Ces contentieux ont vocation à être tranchés par la chambre de l’instruction, qui est une formation de jugement de la cour d'appel, composée d'un président de chambre et de deux conseillers (C proc. pén., art. 191 N° Lexbase : L3569AZ9). Au-delà de cette fonction de « juridiction du second degré », la chambre de l’instruction dispose également de vastes pouvoirs prévus et codifiés aux articles de 200 (N° Lexbase : L3580AZM) et suivants du Code de procédure pénale qui lui permettent de parfaire l’information judiciaire.
Au cours de l’information judiciaire, la chambre de l’instruction peut, en toute matière, être saisie aux fins d’annulation d’un acte ou d’une pièce de la procédure (C proc. pén., art. 170 N° Lexbase : L0918DYN) par le juge d’instruction (C proc. pén., art. 173, al. 1), par le procureur de la République (C proc. pén., art. 173, al. 2 N° Lexbase : L7455LPS), par les parties ou par le témoin assisté (C proc. pén., art. 173, al. 3).
Lorsque les actes ou pièces sont annulés, ils sont retirés du dossier d’information et classés au greffe de la cour d’appel (C proc. pén., art. 174, al. 3 N° Lexbase : L8646HW7).
Lorsque les actes ou pièces de la procédure sont partiellement annulés, ils sont cancellés - c’est-à-dire caviardés, après qu’ait été établie une copie certifiée conforme à l’original, qui est classée au greffe de la cour d’appel (C proc. pén., art. 174, al. 3).
Au-delà du contentieux de l’annulation, la chambre de l’instruction est également compétente pour statuer sur les appels interjetés à l’encontre des ordonnances juridictionnelles rendues par le juge.
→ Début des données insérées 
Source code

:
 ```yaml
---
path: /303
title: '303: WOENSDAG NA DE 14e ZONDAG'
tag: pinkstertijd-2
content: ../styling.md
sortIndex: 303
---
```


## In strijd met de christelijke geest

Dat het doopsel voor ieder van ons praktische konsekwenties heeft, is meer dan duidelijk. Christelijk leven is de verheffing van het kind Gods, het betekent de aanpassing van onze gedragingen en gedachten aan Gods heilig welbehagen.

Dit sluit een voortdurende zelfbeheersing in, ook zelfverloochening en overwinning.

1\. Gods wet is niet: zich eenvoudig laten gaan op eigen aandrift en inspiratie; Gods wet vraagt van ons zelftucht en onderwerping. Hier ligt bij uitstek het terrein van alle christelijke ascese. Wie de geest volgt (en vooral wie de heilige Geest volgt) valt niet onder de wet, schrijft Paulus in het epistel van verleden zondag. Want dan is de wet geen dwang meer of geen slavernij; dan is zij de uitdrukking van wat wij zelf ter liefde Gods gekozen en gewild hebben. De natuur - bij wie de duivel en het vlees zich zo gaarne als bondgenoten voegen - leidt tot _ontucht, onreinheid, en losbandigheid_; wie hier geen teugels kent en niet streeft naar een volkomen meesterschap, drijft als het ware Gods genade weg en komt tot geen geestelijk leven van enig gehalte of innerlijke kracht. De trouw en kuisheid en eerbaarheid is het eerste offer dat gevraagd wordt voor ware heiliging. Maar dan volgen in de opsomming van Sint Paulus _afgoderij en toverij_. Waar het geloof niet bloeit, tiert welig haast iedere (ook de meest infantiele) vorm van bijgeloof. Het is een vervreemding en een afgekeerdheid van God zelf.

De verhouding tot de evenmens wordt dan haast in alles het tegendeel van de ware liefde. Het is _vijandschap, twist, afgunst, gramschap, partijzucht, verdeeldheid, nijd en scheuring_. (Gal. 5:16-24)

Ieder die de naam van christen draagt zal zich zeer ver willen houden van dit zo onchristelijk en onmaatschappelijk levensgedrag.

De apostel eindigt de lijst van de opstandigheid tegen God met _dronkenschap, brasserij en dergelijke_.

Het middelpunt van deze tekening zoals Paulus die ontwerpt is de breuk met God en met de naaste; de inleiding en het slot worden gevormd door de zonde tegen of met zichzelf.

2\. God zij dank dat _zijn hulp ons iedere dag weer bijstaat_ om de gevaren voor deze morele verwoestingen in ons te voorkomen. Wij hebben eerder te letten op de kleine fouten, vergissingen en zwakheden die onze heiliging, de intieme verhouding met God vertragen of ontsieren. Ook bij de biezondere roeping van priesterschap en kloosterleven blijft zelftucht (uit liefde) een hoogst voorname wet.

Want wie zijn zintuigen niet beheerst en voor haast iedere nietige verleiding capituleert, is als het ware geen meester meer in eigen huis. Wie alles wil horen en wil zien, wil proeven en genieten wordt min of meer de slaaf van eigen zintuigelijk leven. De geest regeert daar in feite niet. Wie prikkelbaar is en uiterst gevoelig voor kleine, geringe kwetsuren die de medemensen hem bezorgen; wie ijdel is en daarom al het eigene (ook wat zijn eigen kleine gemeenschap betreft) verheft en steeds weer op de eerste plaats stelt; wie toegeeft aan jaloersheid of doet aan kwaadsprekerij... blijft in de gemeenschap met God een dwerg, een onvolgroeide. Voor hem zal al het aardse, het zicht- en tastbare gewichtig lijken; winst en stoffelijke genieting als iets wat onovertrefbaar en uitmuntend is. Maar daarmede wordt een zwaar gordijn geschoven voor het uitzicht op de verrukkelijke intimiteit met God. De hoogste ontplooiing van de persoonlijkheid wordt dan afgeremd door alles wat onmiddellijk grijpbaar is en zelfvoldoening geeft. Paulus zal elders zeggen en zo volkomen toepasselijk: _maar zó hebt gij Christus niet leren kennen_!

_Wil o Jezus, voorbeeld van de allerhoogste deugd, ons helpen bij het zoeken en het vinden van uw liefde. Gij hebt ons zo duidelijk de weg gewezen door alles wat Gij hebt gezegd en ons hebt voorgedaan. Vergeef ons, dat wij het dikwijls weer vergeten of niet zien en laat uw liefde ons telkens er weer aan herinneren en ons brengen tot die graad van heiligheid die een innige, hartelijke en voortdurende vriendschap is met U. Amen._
Suivant contrôle du bien-fondé et de la légalité de l’acte, la chambre de l’instruction peut alors, soit confirmer la décision entreprise, soit la réformer.
Le droit d’appel, qui n’appartient ni aux tiers ni au témoin assisté, est « général » pour le ministère public, alors qu’il est « spécial » et « limité » pour les parties.